Самолет — фирмы Антонов, тоже православный. На борту, в красном углу салона — иконы. Вылет предвещает молитва и высказывание «Братья и сестры! Отныне ходить по самолету не благословляется. Благословляется пристегнуться».
Командир Антоновского экипажа — человек с неслучайной фамилией Антонов. Это он каждый год привозит нам огонь из Иерусалима, он паломник со стажем и пилот-асс. Он и его самолет спасали украинских полярников, застрявших на льдине. И это — лишь один сюжет из самолетной биографии.

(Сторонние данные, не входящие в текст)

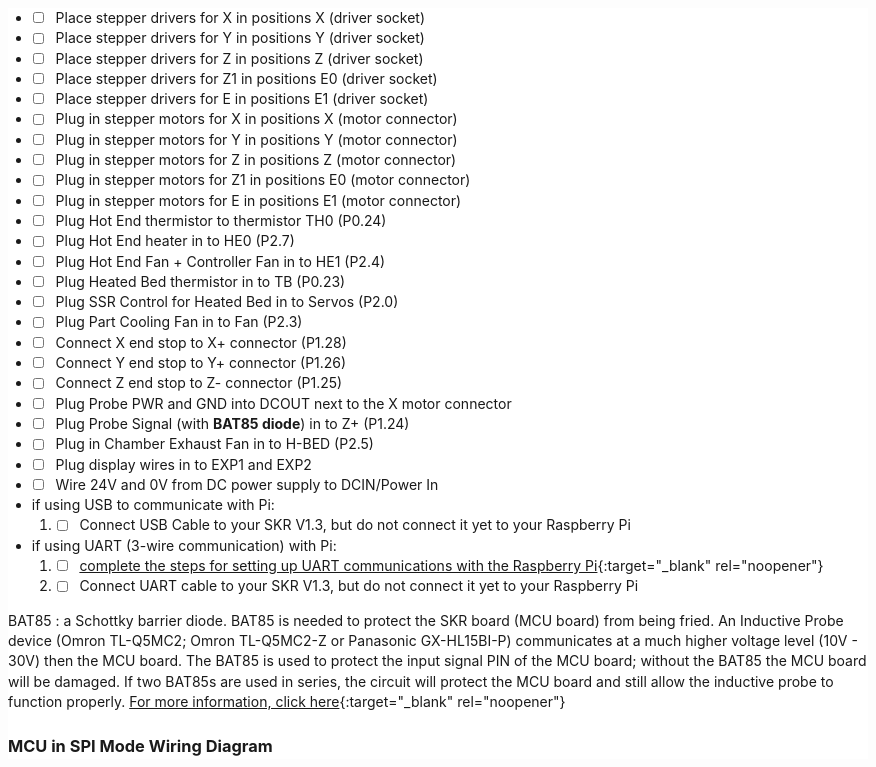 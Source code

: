 * - [ ] Place stepper drivers for X in positions X (driver socket)
* - [ ] Place stepper drivers for Y in positions Y (driver socket)
* - [ ] Place stepper drivers for Z in positions Z (driver socket)
* - [ ] Place stepper drivers for Z1 in positions E0 (driver socket)
* - [ ] Place stepper drivers for E in positions E1 (driver socket)
* - [ ] Plug in stepper motors for X in positions X (motor connector)
* - [ ] Plug in stepper motors for Y in positions Y (motor connector)
* - [ ] Plug in stepper motors for Z in positions Z (motor connector)
* - [ ] Plug in stepper motors for Z1 in positions E0 (motor connector)
* - [ ] Plug in stepper motors for E in positions E1 (motor connector)
* - [ ] Plug Hot End thermistor to thermistor TH0 (P0.24)
* - [ ] Plug Hot End heater in to HE0 (P2.7)
* - [ ] Plug Hot End Fan + Controller Fan in to HE1 (P2.4)
* - [ ] Plug Heated Bed thermistor in to TB (P0.23)
* - [ ] Plug SSR Control for Heated Bed in to Servos (P2.0)
* - [ ] Plug Part Cooling Fan in to Fan (P2.3)
* - [ ] Connect X end stop to X+ connector (P1.28)
* - [ ] Connect Y end stop to Y+ connector (P1.26)
* - [ ] Connect Z end stop to Z- connector (P1.25)
* - [ ] Plug Probe PWR and GND into DCOUT next to the X motor connector
* - [ ] Plug Probe Signal (with&nbsp;**BAT85 diode**) in to Z+ (P1.24)
* - [ ] Plug in Chamber Exhaust Fan in to H-BED (P2.5)
* - [ ] Plug display wires in to EXP1 and EXP2
* - [ ] Wire 24V and 0V from DC power supply to DCIN/Power In
* if using USB to communicate with Pi:
    1. - [ ] Connect USB Cable to your SKR V1.3, but do not connect it yet to your Raspberry Pi
* if using UART (3-wire communication) with Pi:
    1. - [ ] [complete the steps for setting up UART communications with the Raspberry Pi](../../../build/electrical/skrv13_RaspberryPi#raspberry-pi){:target="_blank" rel="noopener"}
    2. - [ ] Connect UART cable to your SKR V1.3, but do not connect it yet to your Raspberry Pi

BAT85
: a Schottky barrier diode. BAT85 is needed to protect the SKR board (MCU board) from being fried.  An Inductive Probe device (Omron TL-Q5MC2; Omron TL-Q5MC2-Z or Panasonic GX-HL15BI-P) communicates at a much higher voltage level (10V - 30V) then the MCU board.  The BAT85 is used to protect the input signal PIN of the MCU board; without the BAT85 the MCU board will be damaged.  If two BAT85s are used in series, the circuit will protect the MCU board and still allow the inductive probe to function properly. [For more information, click here](../../../build/electrical/index#bat85-diode){:target="_blank" rel="noopener"}

### MCU in SPI Mode Wiring Diagram
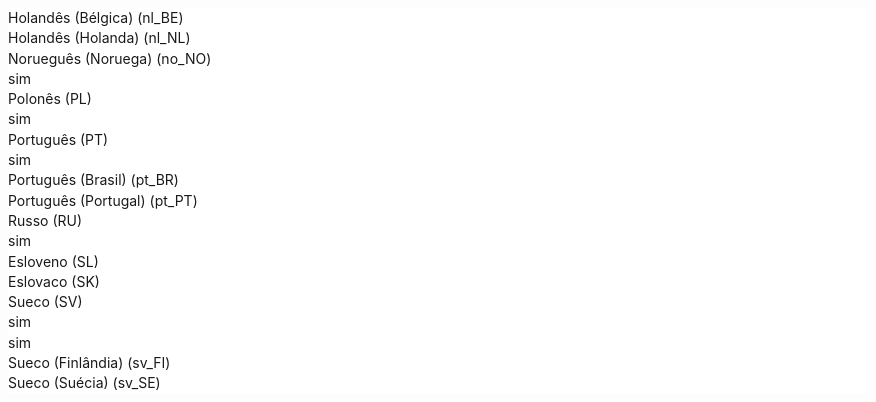   <tr> 
   <td> Holandês (Bélgica) (nl_BE)<br /> </td> 
   <td> </td> 
   <td> </td> 
  </tr> 
  <tr> 
   <td> Holandês (Holanda) (nl_NL)<br /> </td> 
   <td> </td> 
   <td> </td> 
  </tr> 
  <tr> 
   <td> Norueguês (Noruega) (no_NO)<br /> </td> 
   <td> </td> 
   <td> sim<br /> </td> 
  </tr> 
  <tr> 
   <td> Polonês (PL)<br /> </td> 
   <td> </td> 
   <td> sim<br /> </td> 
  </tr> 
  <tr> 
   <td> Português (PT)<br /> </td> 
   <td> </td> 
   <td> sim<br /> </td> 
  </tr> 
  <tr> 
   <td> Português (Brasil) (pt_BR)<br /> </td> 
   <td> </td> 
   <td> </td> 
  </tr> 
  <tr> 
   <td> Português (Portugal) (pt_PT)<br /> </td> 
   <td> </td> 
   <td> </td> 
  </tr> 
  <tr> 
   <td> Russo (RU)<br /> </td> 
   <td> </td> 
   <td> sim<br /> </td> 
  </tr> 
  <tr> 
   <td> Esloveno (SL)<br /> </td> 
   <td> </td> 
   <td> </td> 
  </tr> 
  <tr> 
   <td> Eslovaco (SK)<br /> </td> 
   <td> </td> 
   <td> </td> 
  </tr> 
  <tr> 
   <td> Sueco (SV)<br /> </td> 
   <td> sim<br /> </td> 
   <td> sim<br /> </td> 
  </tr> 
  <tr> 
   <td> Sueco (Finlândia) (sv_FI)<br /> </td> 
   <td> </td> 
   <td> </td> 
  </tr> 
  <tr> 
   <td> Sueco (Suécia) (sv_SE)<br /> </td> 
   <td> </td> 
   <td> </td>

На темы веры экипаж не распространяется, все больше по технической части лекцию проводит: «Если эту ручку повернуть, пойдет вверх, если эту — вниз. Тут — как в машине коробка передач. А этот писк — если мы опустились ниже положенного. Эта полоска — линия горизонта. Вон та горка под нами — 2,5 тысячи километров, вот тут об этом написано. А страна это — Турция, мы к ней, видите, с моря подлетаем».
Опытные паломники тревожатся. Оказывается, рейс у нас — экономный на пределе возможности, топлива — как раз, в обрез. А под нами скоро появится турецкая натовская военная база. Над ней передвигаться запрещено, и вопрос в том, какой коридор нам дадут: если короткий — горючего хватит. Если кружной, пилотам придется выкручиваться. Как именно, они не говорят, отшучиваются: «Места знать надо».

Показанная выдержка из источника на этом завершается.